** Source texts of formatted documents **
BEGIN

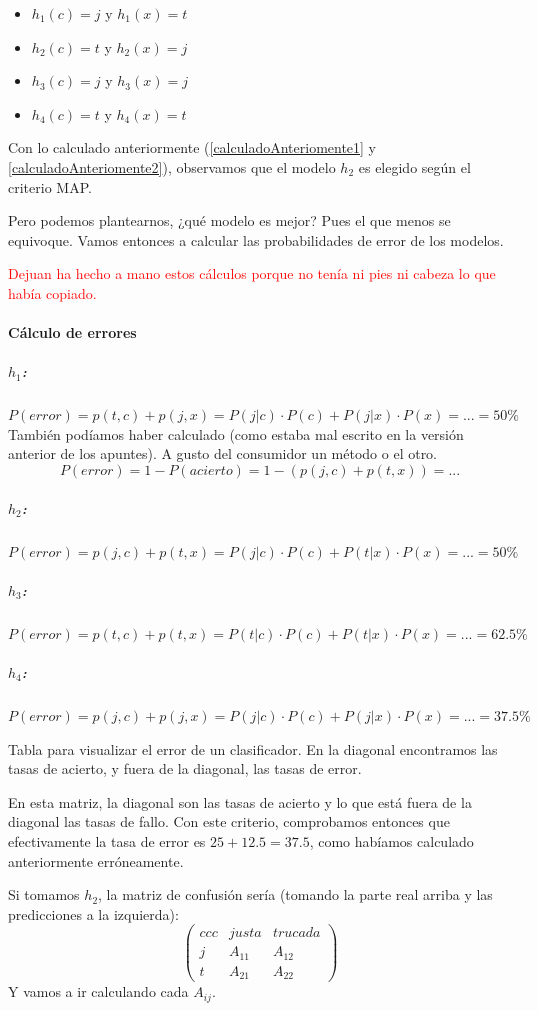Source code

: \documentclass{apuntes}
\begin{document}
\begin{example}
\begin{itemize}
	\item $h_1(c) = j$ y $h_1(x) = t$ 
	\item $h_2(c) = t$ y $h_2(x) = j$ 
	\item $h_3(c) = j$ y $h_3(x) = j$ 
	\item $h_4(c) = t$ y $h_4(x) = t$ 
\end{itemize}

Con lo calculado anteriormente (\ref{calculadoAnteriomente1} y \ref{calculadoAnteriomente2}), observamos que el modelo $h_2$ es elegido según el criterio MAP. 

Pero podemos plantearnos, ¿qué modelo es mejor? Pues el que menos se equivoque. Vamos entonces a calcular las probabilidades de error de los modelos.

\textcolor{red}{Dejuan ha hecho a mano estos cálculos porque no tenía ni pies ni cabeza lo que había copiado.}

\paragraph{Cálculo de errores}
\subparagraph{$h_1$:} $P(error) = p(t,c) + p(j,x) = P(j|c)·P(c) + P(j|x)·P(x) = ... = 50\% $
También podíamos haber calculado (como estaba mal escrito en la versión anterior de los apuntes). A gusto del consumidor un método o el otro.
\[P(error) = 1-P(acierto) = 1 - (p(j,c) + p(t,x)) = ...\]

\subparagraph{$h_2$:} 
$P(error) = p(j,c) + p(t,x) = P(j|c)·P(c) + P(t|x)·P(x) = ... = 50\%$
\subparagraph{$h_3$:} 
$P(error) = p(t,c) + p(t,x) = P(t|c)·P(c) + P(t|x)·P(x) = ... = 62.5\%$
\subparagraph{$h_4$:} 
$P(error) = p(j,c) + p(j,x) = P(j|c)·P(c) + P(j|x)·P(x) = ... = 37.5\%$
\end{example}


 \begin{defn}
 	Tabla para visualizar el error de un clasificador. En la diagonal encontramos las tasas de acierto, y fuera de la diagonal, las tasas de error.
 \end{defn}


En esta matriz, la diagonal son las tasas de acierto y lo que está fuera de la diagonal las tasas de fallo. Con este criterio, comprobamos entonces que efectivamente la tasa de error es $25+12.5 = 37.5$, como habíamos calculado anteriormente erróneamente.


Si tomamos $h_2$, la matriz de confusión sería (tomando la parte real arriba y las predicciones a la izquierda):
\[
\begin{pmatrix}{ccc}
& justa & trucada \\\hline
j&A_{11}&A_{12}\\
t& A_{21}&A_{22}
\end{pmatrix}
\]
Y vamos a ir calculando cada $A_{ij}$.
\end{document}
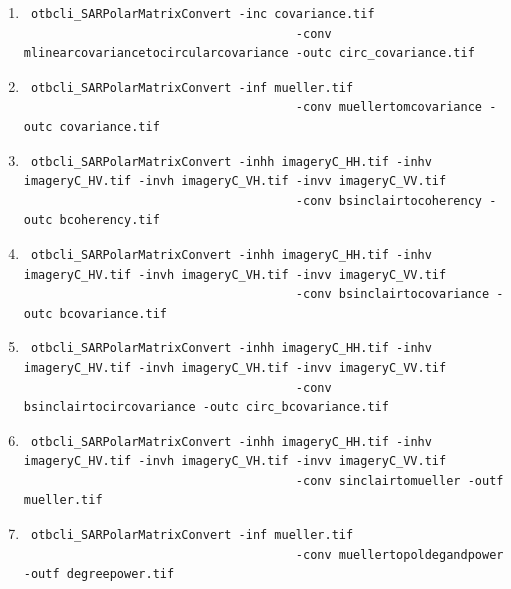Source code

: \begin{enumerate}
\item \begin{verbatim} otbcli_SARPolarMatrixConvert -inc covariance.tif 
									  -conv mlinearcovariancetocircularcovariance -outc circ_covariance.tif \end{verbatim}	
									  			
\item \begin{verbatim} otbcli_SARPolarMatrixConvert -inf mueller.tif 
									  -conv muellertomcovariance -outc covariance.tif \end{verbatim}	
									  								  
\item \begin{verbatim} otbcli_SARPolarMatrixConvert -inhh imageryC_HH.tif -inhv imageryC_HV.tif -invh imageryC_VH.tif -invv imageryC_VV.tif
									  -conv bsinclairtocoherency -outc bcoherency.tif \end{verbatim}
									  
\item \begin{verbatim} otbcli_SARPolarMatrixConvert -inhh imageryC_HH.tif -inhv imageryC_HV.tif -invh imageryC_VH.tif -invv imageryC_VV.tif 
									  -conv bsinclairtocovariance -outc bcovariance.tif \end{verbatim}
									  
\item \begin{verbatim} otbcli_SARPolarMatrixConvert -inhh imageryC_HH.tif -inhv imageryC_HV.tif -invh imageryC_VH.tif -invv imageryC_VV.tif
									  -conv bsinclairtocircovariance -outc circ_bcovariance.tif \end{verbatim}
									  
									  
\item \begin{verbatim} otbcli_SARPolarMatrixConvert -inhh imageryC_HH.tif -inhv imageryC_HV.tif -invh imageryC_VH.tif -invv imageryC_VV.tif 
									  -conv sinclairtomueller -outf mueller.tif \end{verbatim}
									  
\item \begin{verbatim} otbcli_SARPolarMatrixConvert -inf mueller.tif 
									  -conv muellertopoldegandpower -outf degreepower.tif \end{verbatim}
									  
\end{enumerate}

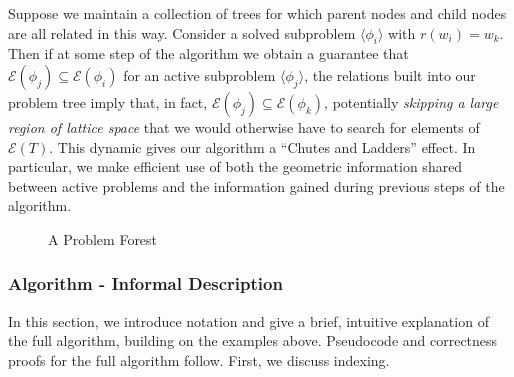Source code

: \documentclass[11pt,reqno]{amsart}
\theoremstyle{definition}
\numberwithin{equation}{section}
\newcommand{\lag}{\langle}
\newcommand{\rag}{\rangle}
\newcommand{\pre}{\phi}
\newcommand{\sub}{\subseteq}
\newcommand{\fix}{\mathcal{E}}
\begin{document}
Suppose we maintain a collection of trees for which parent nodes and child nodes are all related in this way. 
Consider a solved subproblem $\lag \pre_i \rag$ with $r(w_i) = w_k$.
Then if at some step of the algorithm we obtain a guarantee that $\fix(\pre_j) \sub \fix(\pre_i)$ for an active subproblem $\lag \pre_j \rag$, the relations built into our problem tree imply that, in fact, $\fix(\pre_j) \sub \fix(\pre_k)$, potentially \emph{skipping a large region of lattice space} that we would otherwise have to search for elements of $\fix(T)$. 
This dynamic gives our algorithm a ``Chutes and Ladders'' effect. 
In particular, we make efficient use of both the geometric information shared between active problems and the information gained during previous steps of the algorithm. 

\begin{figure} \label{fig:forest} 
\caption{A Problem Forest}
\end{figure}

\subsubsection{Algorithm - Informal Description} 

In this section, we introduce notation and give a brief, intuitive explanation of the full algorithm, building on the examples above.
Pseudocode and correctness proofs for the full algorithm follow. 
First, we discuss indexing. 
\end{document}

END

** INSTRUCTIONS TO FOLLOW **
Whenever the word "outf" appears in a line above, copy that line.

** FINISHED TASK **
									  -conv sinclairtomueller -outf mueller.tif \end{verbatim}
									  -conv muellertopoldegandpower -outf degreepower.tif \end{verbatim}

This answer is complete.